Reverse Metabolic Engineering of Bacillus Subtilis for Xylose Utilization and Acetoin/ 2,3-Butanediol Production

Xylose is one of the most abundant sugars in lignocellulosic biomass and efficient utilization of it by bacteria is essential for production of fuels and chemicals from lignocellulosic biomass. However, wild type Bacillus subtilis is not able to utilize xylose as the sole carbon source. In this study, Bacillus subtilis 168 was subjected to laboratory adaptive evolution and a mutant E72 capable of utilizing xylose with a specific growth rate of 0.445 h^-1 was obtained. By whole genome sequencing a total of sixteen mutations were identified in strain E72. Through further analysis of these mutations, three of them, which were in the coding regions of genes araR, sinR and comP, were identified as the beneficial mutations. A reconstructed strain 168ARSRCP harboring these mutations was developed and exhibited maximum and average xylose consumption rates of 3.71 g/l/h and 1.21 g/l/h respectively in bioreactor containing minimal medium.

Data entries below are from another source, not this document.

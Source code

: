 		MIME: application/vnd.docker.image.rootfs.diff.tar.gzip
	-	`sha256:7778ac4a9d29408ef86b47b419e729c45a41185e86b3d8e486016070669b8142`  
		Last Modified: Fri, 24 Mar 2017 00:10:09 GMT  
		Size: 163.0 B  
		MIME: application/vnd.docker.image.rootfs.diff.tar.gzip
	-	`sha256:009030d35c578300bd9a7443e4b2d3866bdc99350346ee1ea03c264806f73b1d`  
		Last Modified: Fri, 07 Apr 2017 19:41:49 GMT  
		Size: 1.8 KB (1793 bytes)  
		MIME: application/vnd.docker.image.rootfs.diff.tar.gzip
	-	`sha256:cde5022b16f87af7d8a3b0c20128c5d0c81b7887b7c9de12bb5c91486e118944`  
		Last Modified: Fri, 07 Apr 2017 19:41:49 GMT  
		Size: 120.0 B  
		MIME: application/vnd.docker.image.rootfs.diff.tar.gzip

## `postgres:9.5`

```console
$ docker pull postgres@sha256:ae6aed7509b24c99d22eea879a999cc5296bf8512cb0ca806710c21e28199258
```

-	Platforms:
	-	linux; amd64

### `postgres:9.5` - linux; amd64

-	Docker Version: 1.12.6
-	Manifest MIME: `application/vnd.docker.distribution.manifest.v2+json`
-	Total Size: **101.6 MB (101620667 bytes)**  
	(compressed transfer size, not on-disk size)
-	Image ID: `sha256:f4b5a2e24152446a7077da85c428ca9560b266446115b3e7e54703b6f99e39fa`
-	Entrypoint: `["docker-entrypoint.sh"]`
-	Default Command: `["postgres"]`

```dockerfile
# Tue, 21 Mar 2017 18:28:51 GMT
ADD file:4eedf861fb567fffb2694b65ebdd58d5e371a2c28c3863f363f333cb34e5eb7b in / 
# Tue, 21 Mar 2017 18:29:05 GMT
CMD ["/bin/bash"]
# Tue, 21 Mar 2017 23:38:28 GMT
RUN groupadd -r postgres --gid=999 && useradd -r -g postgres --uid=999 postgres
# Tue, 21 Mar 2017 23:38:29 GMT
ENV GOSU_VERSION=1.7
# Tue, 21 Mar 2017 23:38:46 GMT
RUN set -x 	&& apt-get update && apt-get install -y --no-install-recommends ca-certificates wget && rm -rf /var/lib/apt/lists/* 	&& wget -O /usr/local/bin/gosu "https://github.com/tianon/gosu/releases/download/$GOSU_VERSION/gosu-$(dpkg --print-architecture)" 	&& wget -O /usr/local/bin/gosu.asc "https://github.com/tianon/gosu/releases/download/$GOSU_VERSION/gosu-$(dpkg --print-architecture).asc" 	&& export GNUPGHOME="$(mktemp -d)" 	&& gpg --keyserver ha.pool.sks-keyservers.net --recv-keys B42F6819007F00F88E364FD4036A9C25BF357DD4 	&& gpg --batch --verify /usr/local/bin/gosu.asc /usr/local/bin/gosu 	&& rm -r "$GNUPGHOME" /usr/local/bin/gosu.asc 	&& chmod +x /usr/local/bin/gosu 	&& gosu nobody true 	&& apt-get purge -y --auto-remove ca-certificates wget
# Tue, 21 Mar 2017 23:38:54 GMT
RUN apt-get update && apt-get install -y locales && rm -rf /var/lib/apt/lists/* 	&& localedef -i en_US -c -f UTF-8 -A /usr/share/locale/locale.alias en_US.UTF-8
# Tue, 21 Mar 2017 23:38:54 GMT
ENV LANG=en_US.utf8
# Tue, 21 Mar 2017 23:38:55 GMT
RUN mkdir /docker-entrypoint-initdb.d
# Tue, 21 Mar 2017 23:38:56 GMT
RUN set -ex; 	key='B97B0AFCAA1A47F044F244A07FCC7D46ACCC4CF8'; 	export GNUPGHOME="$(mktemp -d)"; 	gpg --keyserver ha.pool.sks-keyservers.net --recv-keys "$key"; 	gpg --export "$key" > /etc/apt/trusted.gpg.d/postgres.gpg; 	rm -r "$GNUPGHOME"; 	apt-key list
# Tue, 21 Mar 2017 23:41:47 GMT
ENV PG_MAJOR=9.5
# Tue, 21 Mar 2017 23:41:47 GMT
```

Then acoA gene was deleted and xylA, xylB, sthA gene were co-overexpressed for effective accumulation of acetoin and 2,3-butanediol in glucose-xylose mixtures. Under oxygen-limited conditions, the final engineered strain produced 5.8g/l acetoin and 2.4g/l D-（-）-2,3-butanediol from10g/l glucose and 12 g/l xylose in M9 minimal medium. These results suggested that this strain could be used as a potential platform for production of fuels and chemicals from lignocellulosic biomass.